Friday, June 27, 2008

Memorized lines

Recently, I booked flights and hotels for my little sister and her friend who are coming to China next week. Though the travel service employee was technically speaking English, in reality I felt I was speaking with an automated phone service. A sample excerpt of our conversation...

"The check out time is 12:00. Would you like to make any other changes to your hotel reservation?"
"Yeah, actually I have a question. We need three beds so can we pay to have an extra bed pulled in or do we need to book another room?"
"I'm sorry. I don't understand."
"See, we have three adults so we need three beds. Can three people sleep in one room, and if so, will it cost more?"
"I'm sorry. I don't understand. Would you like to book another hotel reservation?"
"No, but we have three people, not two. Do we need another room or can we pay for an extra bed?"
"...[pause]...The check out time is 12:00. Would you like to make any other changes to your hotel reservation?"

It rather reminds me of how a couple weeks ago a stranger showed up at our door (claiming she "knows" me because I'd passed her in the neighborhood once before), practically inviting herself in while soliciting seemingly urgent assistance. After Kyle showed her in, plugged her zip drive into our computer and started translating and editing an enormous document for her, I started getting suspicious and inquired as to the nature of this document and what we had to do with it all. It turns out she needed to memorize numerous phrases in English in order to interview for a position with an Italian cruise liner. These English lines were supposedly responses to questions that she would be quizzed on, demonstrating her English fluency.
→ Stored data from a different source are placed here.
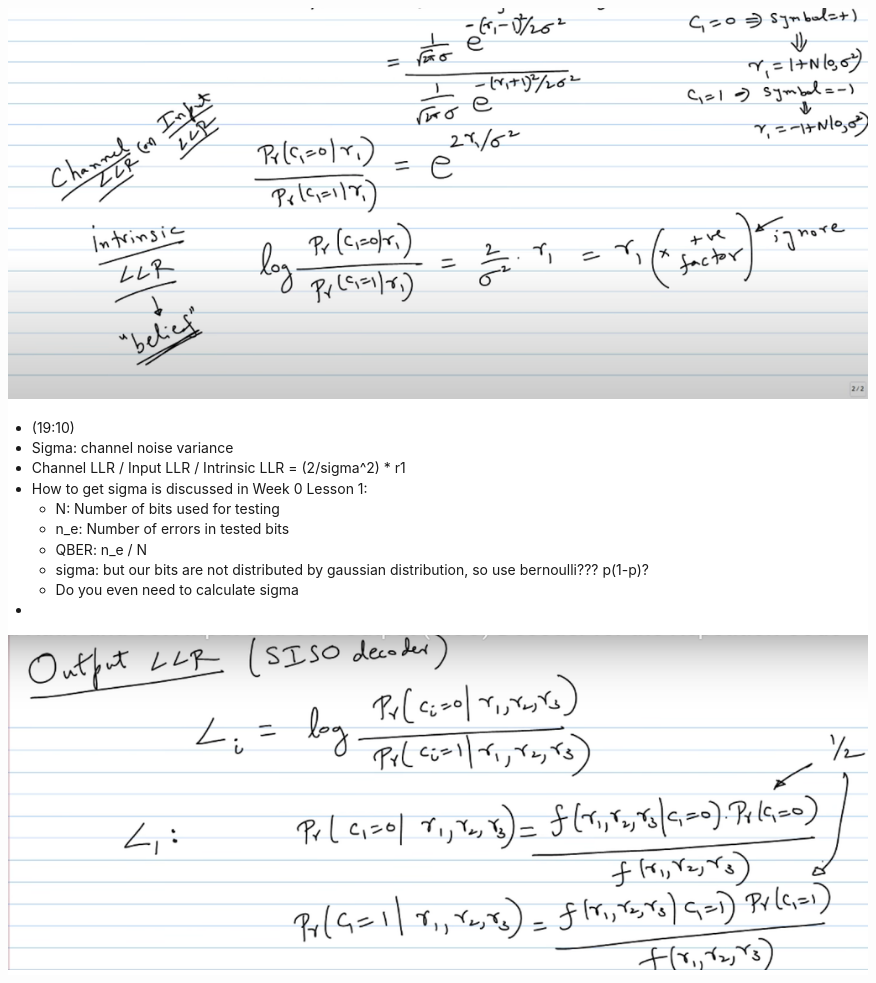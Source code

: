 ![](./readme_imgs/5g/llr-4.png)
- (19:10)
- Sigma: channel noise variance
- Channel LLR / Input LLR / Intrinsic LLR = (2/sigma^2) * r1
- How to get sigma is discussed in Week 0 Lesson 1:
  - N: Number of bits used for testing
  - n_e: Number of errors in tested bits
  - QBER: n_e / N
  - sigma: but our bits are not distributed by gaussian distribution, so use bernoulli??? p(1-p)?
  - Do you even need to calculate sigma
- 

![](./readme_imgs/5g/llr-5.png)
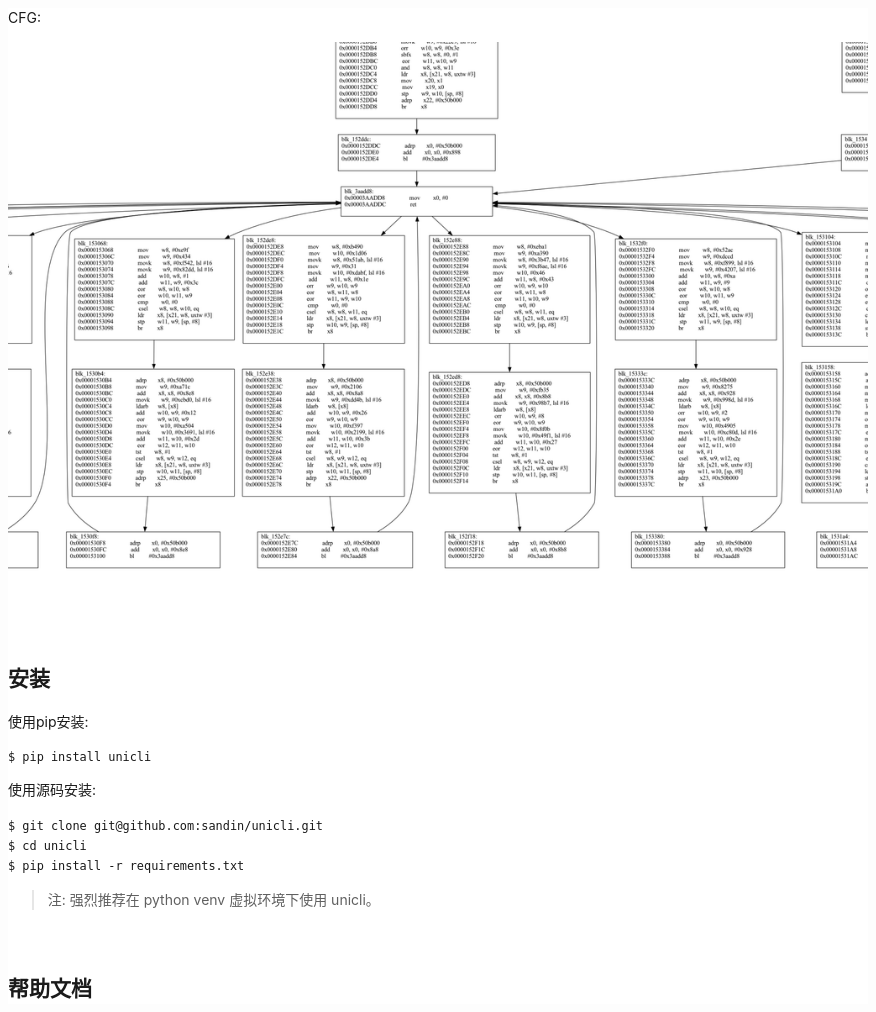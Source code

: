CFG:



![screenshot_cfg](docs/images/screenshot_cfg.png)        

​                                  

## 安装

使用pip安装:
```
$ pip install unicli
```

使用源码安装:
```
$ git clone git@github.com:sandin/unicli.git
$ cd unicli
$ pip install -r requirements.txt
```

> 注:  强烈推荐在 python venv 虚拟环境下使用 unicli。

​                 

## 帮助文档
Suddenly there was an ethical dilemma-- not only was it dishonest for us to rewrite sentences that she would be claiming as her own into perfect English, but we would also be promoting the falsehood that she can speak English at all. Still, she kept insisting that her employer couldn't care less how fluent she is on the job as long as she can "pass off" the memorized dialogue. After all, my travel agent had clearly memorized the script, and that's all that was required of her.
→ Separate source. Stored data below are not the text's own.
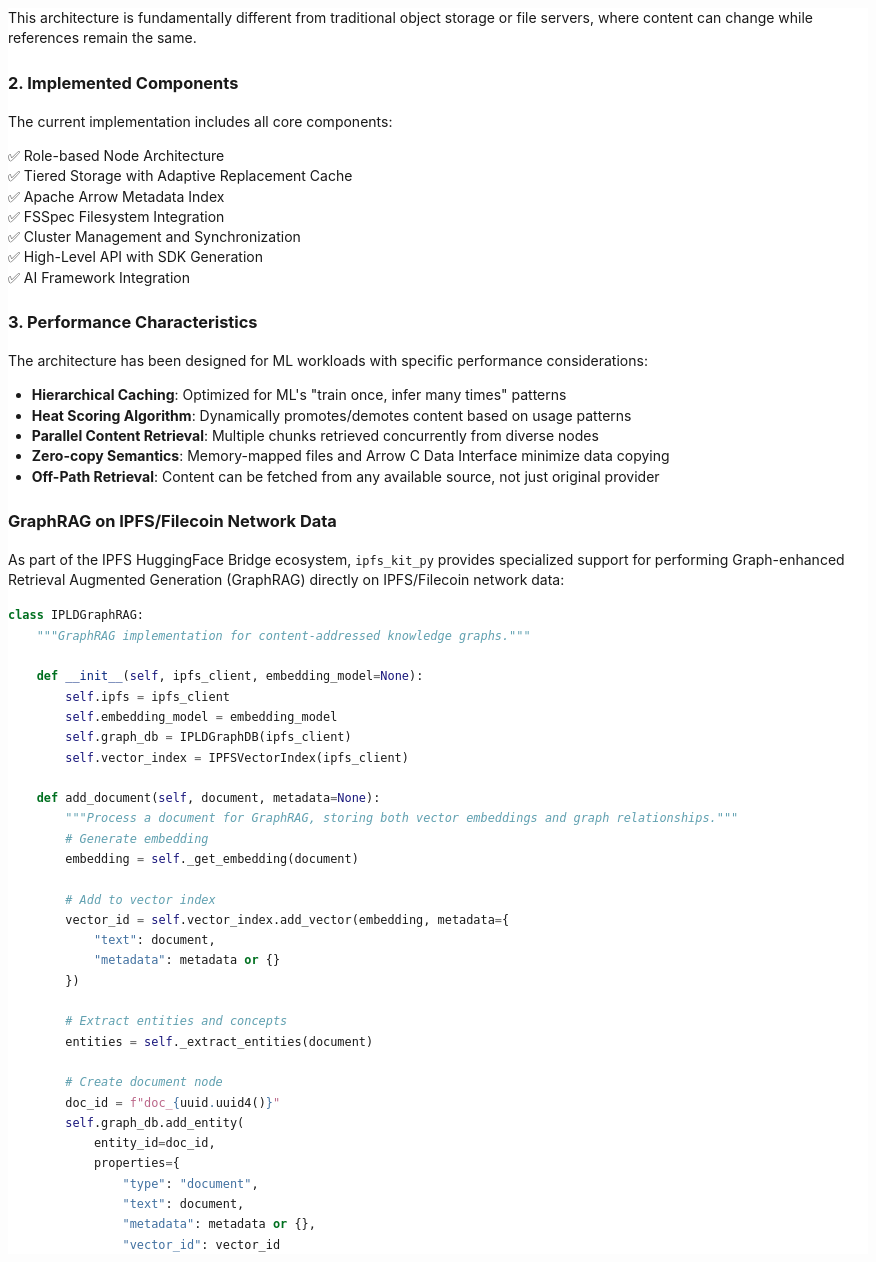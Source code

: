 This architecture is fundamentally different from traditional object storage or file servers, where content can change while references remain the same.

### 2. Implemented Components

The current implementation includes all core components:

✅ Role-based Node Architecture  
✅ Tiered Storage with Adaptive Replacement Cache  
✅ Apache Arrow Metadata Index  
✅ FSSpec Filesystem Integration  
✅ Cluster Management and Synchronization  
✅ High-Level API with SDK Generation  
✅ AI Framework Integration  

### 3. Performance Characteristics

The architecture has been designed for ML workloads with specific performance considerations:

- **Hierarchical Caching**: Optimized for ML's "train once, infer many times" patterns
- **Heat Scoring Algorithm**: Dynamically promotes/demotes content based on usage patterns
- **Parallel Content Retrieval**: Multiple chunks retrieved concurrently from diverse nodes
- **Zero-copy Semantics**: Memory-mapped files and Arrow C Data Interface minimize data copying
- **Off-Path Retrieval**: Content can be fetched from any available source, not just original provider

### GraphRAG on IPFS/Filecoin Network Data

As part of the IPFS HuggingFace Bridge ecosystem, `ipfs_kit_py` provides specialized support for performing Graph-enhanced Retrieval Augmented Generation (GraphRAG) directly on IPFS/Filecoin network data:

```python
class IPLDGraphRAG:
    """GraphRAG implementation for content-addressed knowledge graphs."""
    
    def __init__(self, ipfs_client, embedding_model=None):
        self.ipfs = ipfs_client
        self.embedding_model = embedding_model
        self.graph_db = IPLDGraphDB(ipfs_client)
        self.vector_index = IPFSVectorIndex(ipfs_client)
        
    def add_document(self, document, metadata=None):
        """Process a document for GraphRAG, storing both vector embeddings and graph relationships."""
        # Generate embedding
        embedding = self._get_embedding(document)
        
        # Add to vector index
        vector_id = self.vector_index.add_vector(embedding, metadata={
            "text": document,
            "metadata": metadata or {}
        })
        
        # Extract entities and concepts
        entities = self._extract_entities(document)
        
        # Create document node
        doc_id = f"doc_{uuid.uuid4()}"
        self.graph_db.add_entity(
            entity_id=doc_id,
            properties={
                "type": "document",
                "text": document,
                "metadata": metadata or {},
                "vector_id": vector_id
```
Thus is much of the Asian world, so consumed by the perpetuation of favorable appearances that they sometimes don't even know who they really are underneath the layers of desperately maintained images. (But that's a topic for another post.)

And I guess in a country that is seeking with all social and economic and ethnocentric desperation to elevate its status in the world, English speakers are unconditionally in demand. And so I don't condemn either the cruise craving girl, the inept travel agent, or either employer that would endorse them. I can't assign the blame, but I feel I'm among the many who witness and experience the consequences.

1 comments:

a. said...

ha! i'm not sure either, as it's not a dilemna I usually see both sides of. It's interesting to hear the back half of it, though!